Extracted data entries
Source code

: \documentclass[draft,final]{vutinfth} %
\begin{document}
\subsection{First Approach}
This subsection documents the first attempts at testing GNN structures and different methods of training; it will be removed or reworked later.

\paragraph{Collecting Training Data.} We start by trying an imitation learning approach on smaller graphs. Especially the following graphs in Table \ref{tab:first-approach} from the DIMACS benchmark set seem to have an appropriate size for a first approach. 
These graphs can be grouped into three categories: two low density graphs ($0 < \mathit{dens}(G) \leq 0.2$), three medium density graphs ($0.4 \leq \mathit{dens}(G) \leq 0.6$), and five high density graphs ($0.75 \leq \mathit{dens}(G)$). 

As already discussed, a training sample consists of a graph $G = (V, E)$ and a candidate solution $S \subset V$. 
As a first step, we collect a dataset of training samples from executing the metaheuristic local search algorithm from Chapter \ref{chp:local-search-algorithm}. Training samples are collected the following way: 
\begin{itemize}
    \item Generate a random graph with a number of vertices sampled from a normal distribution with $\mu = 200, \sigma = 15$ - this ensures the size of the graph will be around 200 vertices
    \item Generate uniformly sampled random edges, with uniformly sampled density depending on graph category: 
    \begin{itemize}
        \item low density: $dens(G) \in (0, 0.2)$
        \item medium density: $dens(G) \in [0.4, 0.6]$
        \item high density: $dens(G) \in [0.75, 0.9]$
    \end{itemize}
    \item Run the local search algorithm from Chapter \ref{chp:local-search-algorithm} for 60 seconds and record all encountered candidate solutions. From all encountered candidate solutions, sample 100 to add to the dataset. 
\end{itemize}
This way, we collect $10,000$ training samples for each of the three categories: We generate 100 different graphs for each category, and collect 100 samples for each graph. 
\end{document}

▶ [YOUR OBJECTIVE] Only lines with the word "Chapter" are wanted. Find and copy them from the records above.

▶ [ANSWER TO THIS EXERCISE]
As a first step, we collect a dataset of training samples from executing the metaheuristic local search algorithm from Chapter \ref{chp:local-search-algorithm}. Training samples are collected the following way: 
    \item Run the local search algorithm from Chapter \ref{chp:local-search-algorithm} for 60 seconds and record all encountered candidate solutions. From all encountered candidate solutions, sample 100 to add to the dataset. 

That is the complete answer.